The Nicene Creed – The Ancient Summary of Our Faith

A set of three talks on the Nicene Creed was given recently by Bishop Graham Tomlin, Bishop of Kensington and it was a great opportunity for many of us (clergy and lay people) to learn more about this important creed. On most Sundays in many churches around the world from a variety of traditions, Christians will say the Nicene Creed together. So what is the Nicene Creed? And why does it matter?
 
Written in 325AD in the town of Nicaea (in modern-day Turkey) and tweaked many times over the next 100 years, the Nicene Creed is a summary — 135 words or so in most English translations — of what it means to be a Christian.

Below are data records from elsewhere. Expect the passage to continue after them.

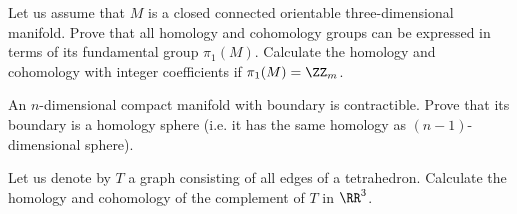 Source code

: 




\exercises
\begin{xca}
Let us assume that $M$ is a closed connected orientable
three-dimensional manifold. Prove that all homology and
cohomology groups can be expressed in terms of its fundamental
group $\pi_1(M)$. Calculate the homology and cohomology with
integer coefficients if $\pi_1(M)=\ZZ_m$.
\end{xca}
\begin{xca}
An $n$-dimensional compact manifold with boundary is
contractible. Prove that its boundary is a homology sphere
(i.e. it has the same homology as $(n-1)$-dimensional sphere).
\end{xca}
\begin{xca}
Let us denote by $T$ a graph consisting of all edges of a
tetrahedron. Calculate the homology and cohomology of the
complement of $T$ in $\RR^3$.
\end{xca}
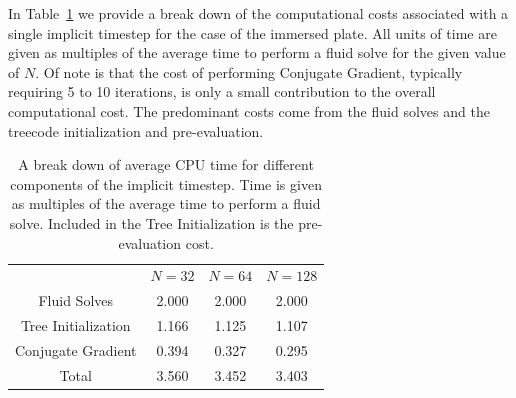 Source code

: \documentclass[preprint,12pt]{elsarticle}
\begin{document}
In Table~\ref{table:ImplictTimeBreakdown} we provide a break down of the computational costs associated with a single implicit timestep for the case of the immersed plate. All units of time are given as multiples of the average time to perform a fluid solve for the given value of $N$. Of note is that the cost of performing Conjugate Gradient, typically requiring 5 to 10 iterations, is only a small contribution to the overall computational cost. The predominant costs come from the fluid solves and the treecode initialization and pre-evaluation.
\begin{table}
\caption{A break down of average CPU time for different components of the implicit timestep. Time is given as multiples of the average time to perform a fluid solve. Included in the Tree Initialization is the pre-evaluation cost.}
\label{table:ImplictTimeBreakdown}
\begin{center}

\begin{tabular}{c c c c}
\rule{0cm}{2.2ex}
& $N=32$ & $N=64$ & $N=128$\\
\cline{2-4}
\rule{0cm}{2.25ex}
Fluid Solves  & 2.000 & 2.000 & 2.000 \\
Tree Initialization & 1.166 & 1.125 & 1.107 \\
Conjugate Gradient            & 0.394 & 0.327 & 0.295 \\
Total         & 3.560 & 3.452 & 3.403 \\
\end{tabular}

\end{center}
\end{table}
\end{document}
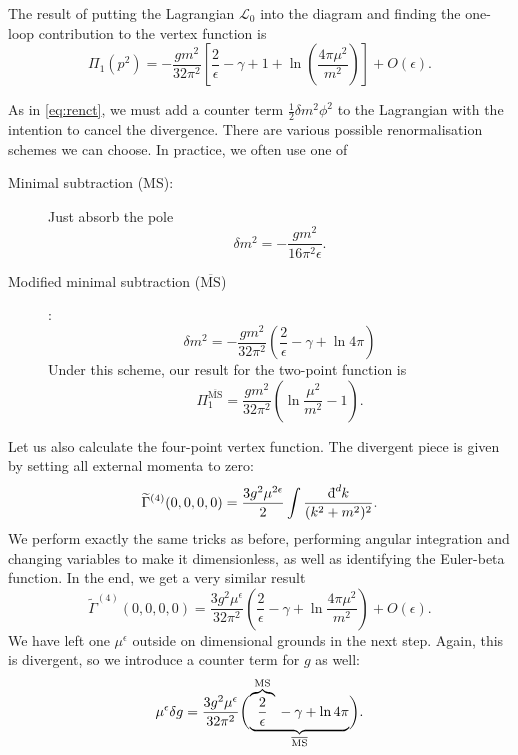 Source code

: The result of putting the Lagrangian $\mathscr{L}_0$ into the diagram and finding the one-loop contribution to the vertex function is
\begin{equation}
  \Pi_1(p^2) = -\frac{g m^2}{32 \pi^2} \left[ \frac{2}{\epsilon} - \gamma + 1 + \ln(\frac{4\pi\mu^2}{m^2}) \right] + O(\epsilon).
\end{equation}

As in \eqref{eq:renct}, we must add a counter term $\frac{1}{2} \delta m^2 \phi^2$ to the Lagrangian with the intention to cancel the divergence.
There are various possible renormalisation schemes we can choose. In practice, we often use one of
\begin{description}
  \item[Minimal subtraction (MS):]  Just absorb the pole
    \begin{equation}
      \delta m^2 = - \frac{g m^2}{16 \pi^2 \epsilon}.
    \end{equation}
  \item[Modified minimal subtraction ($\overline{\text{MS}}{}$)]:
    \begin{equation}
      \delta m^2 = - \frac{g m^2}{32 \pi^2} \left( \frac{2}{\epsilon} - \gamma + \ln 4 \pi \right)
    \end{equation}
    Under this scheme, our result for the two-point function is
    \begin{equation}
      \Pi_1^{\overline{\text{MS}}{}} = \frac{g m^2}{32 \pi^2} \left( \ln \frac{\mu^2}{m^2} - 1 \right).
    \end{equation}
\end{description}

Let us also calculate the four-point vertex function.
The divergent piece is given by setting all external momenta to zero:
\begin{equation}
  \widetilde{\Gamma}^{(4)} (0,0,0,0) = \frac{3 g^2 \mu^{2 \epsilon}}{2} \int \frac{\bdd[d]{k}}{(k^2 + m^2)^2}.
\end{equation}
We perform exactly the same tricks as before, performing angular integration and changing variables to make it dimensionless, as well as identifying the Euler-beta function.
In the end, we get a very similar result
\begin{equation}
  \widetilde{\Gamma}^{(4)} (0,0,0,0) = \frac{3 g^2 \mu^\epsilon}{32 \pi^2} \left( \frac{2}{\epsilon} - \gamma + \ln \frac{4 \pi \mu^2}{m^2} \right) + O(\epsilon).
\end{equation}
We have left one $\mu^\epsilon$ outside on dimensional grounds in the next step.
Again, this is divergent, so we introduce a counter term for $g$ as well:
\begin{equation}
  \label{eq:11-dg}
  \mu^\epsilon \delta g = \frac{3 g^2 \mu^{\epsilon}}{32 \pi^2} \biggl( \underbrace{ \overbrace{\frac{2}{\epsilon}}^{\mathclap{\text{MS}}} {} - \gamma + \ln 4 \pi }_{\mathclap{\overline{\text{MS}}{}}} \biggr).
\end{equation}

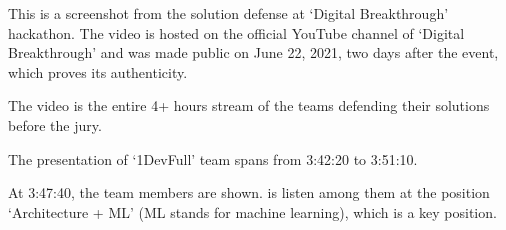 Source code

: 
This is a screenshot from the solution defense at `Digital Breakthrough' hackathon.
The video is hosted on the official YouTube channel of `Digital Breakthrough'
and was made public on June 22, 2021, two days after the event,
which proves its authenticity.

The video is the entire 4+ hours stream of the teams defending their solutions
before the jury.

The presentation of `1DevFull' team spans from 3:42:20 to 3:51:10.

At 3:47:40, the team members are shown.
\mrl is listen among them at the position `Architecture + ML' (ML stands for machine learning),
which is a key position.



\pagebreak
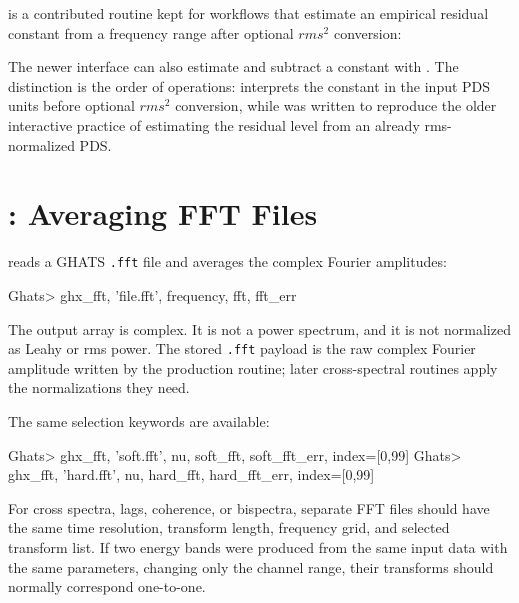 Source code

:  is a contributed routine kept for workflows that
estimate an empirical residual constant from a frequency range after optional
\(rms^2\) conversion:


The newer  interface can also estimate and subtract a constant
with .  The distinction is the order of operations:
 interprets the constant in the input PDS units before optional
\(rms^2\) conversion, while  was written to reproduce
the older interactive practice of estimating the residual level from an
already rms-normalized PDS.

\section{: Averaging FFT Files}

 reads a GHATS \texttt{.fft} file and averages the complex
Fourier amplitudes:

\begin{ghatsconsole}
Ghats> ghx_fft, 'file.fft', frequency, fft, fft_err
\end{ghatsconsole}

The output  array is complex.  It is not a power spectrum, and it
is not normalized as Leahy or rms power.  The stored \texttt{.fft} payload is
the raw complex Fourier amplitude written by the production routine; later
cross-spectral routines apply the normalizations they need.

The same selection keywords are available:

\begin{ghatsconsole}
Ghats> ghx_fft, 'soft.fft', nu, soft_fft, soft_fft_err, index=[0,99]
Ghats> ghx_fft, 'hard.fft', nu, hard_fft, hard_fft_err, index=[0,99]
\end{ghatsconsole}

For cross spectra, lags, coherence, or bispectra, separate FFT files should
have the same time resolution, transform length, frequency grid, and selected
transform list.  If two energy bands were produced from the same input data
with the same parameters, changing only the channel range, their transforms
should normally correspond one-to-one.

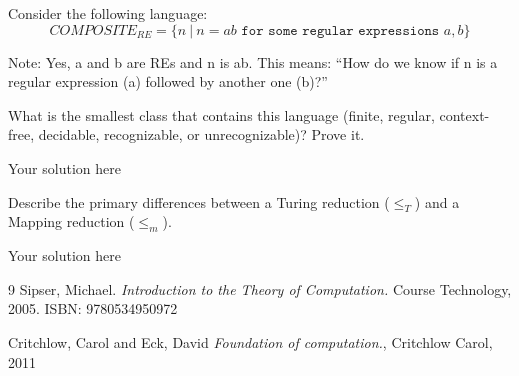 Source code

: \documentclass[12pt]{article}
\newenvironment{exercise}[2][Exercise]{\begin{trivlist}
\item[\hskip \labelsep {\bfseries #1}\hskip \labelsep {\bfseries #2.}]}{\end{trivlist}}
\newenvironment{solution}[1][{\color{red} Solution:}]{\begin{trivlist}
\item[\hskip \labelsep {\bfseries #1}\hskip \labelsep {\bfseries}]}{\end{trivlist}}
\begin{document}
\clearpage
\begin{exercise}{3}
Consider the following language:
\[COMPOSITE_{RE} = \{n \ | \ n = ab \texttt{ for some regular expressions } a,b\}\]

Note: Yes, a and b are REs and n is ab. This means: ``How do we know if n is a regular expression (a)  followed by another one (b)?''

What is the smallest class that contains this language (finite, regular, context-free, decidable, recognizable, or unrecognizable)? Prove it.
\end{exercise}

\begin{solution}
Your solution here
\end{solution}

\clearpage

\begin{exercise}{4}

Describe the primary differences between a Turing reduction ($\le_T$) and a Mapping reduction ($\le_m$).

\end{exercise}

\begin{solution}
Your solution here
\end{solution}


\vfill
\begin{thebibliography}{9}
Sipser, Michael. 
\textit{Introduction to the Theory of Computation.}
Course Technology, 2005. ISBN: 9780534950972

Critchlow, Carol and Eck, David
\textit{Foundation of computation.},
Critchlow Carol, 2011

\end{thebibliography}

 
\end{document}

The opening line, “We believe in one Lord, Jesus Christ, the only Son of God” is a punchy, defiant and assertive proclamation of a community standing proudly together in their belief in one God – a belief system that was still radical in 325AD. It is important because it unites Christian churches across the world, and because it succinctly articulates and defines the Christian faith. At the time of its writing, the Council of Nicaea had come to the view that a Creed (from the Latin ‘credo’ – ‘I believe’) was needed to define Christianity’s beliefs, and to act as a corrective against people going off-message.
 
For example, the so-called Arian controversy centred on the divinity of Christ – can we know God through Jesus? Or is Jesus separate from God? If Jesus was no more than a good son, how can he be perfect and eternal? Is it demeaning to God to identify Jesus as eternal? To many people, Gods who had sons were pagan Gods. Christianity stood for something very different, not least in the concept of a single, one God. The Nicene Creed and its later iterations settled the matter by using a Greek word that translates as “of the same essence” – in English: “of one Being with the Father.” The Nicene Creed was a way for Christians to set out their stall.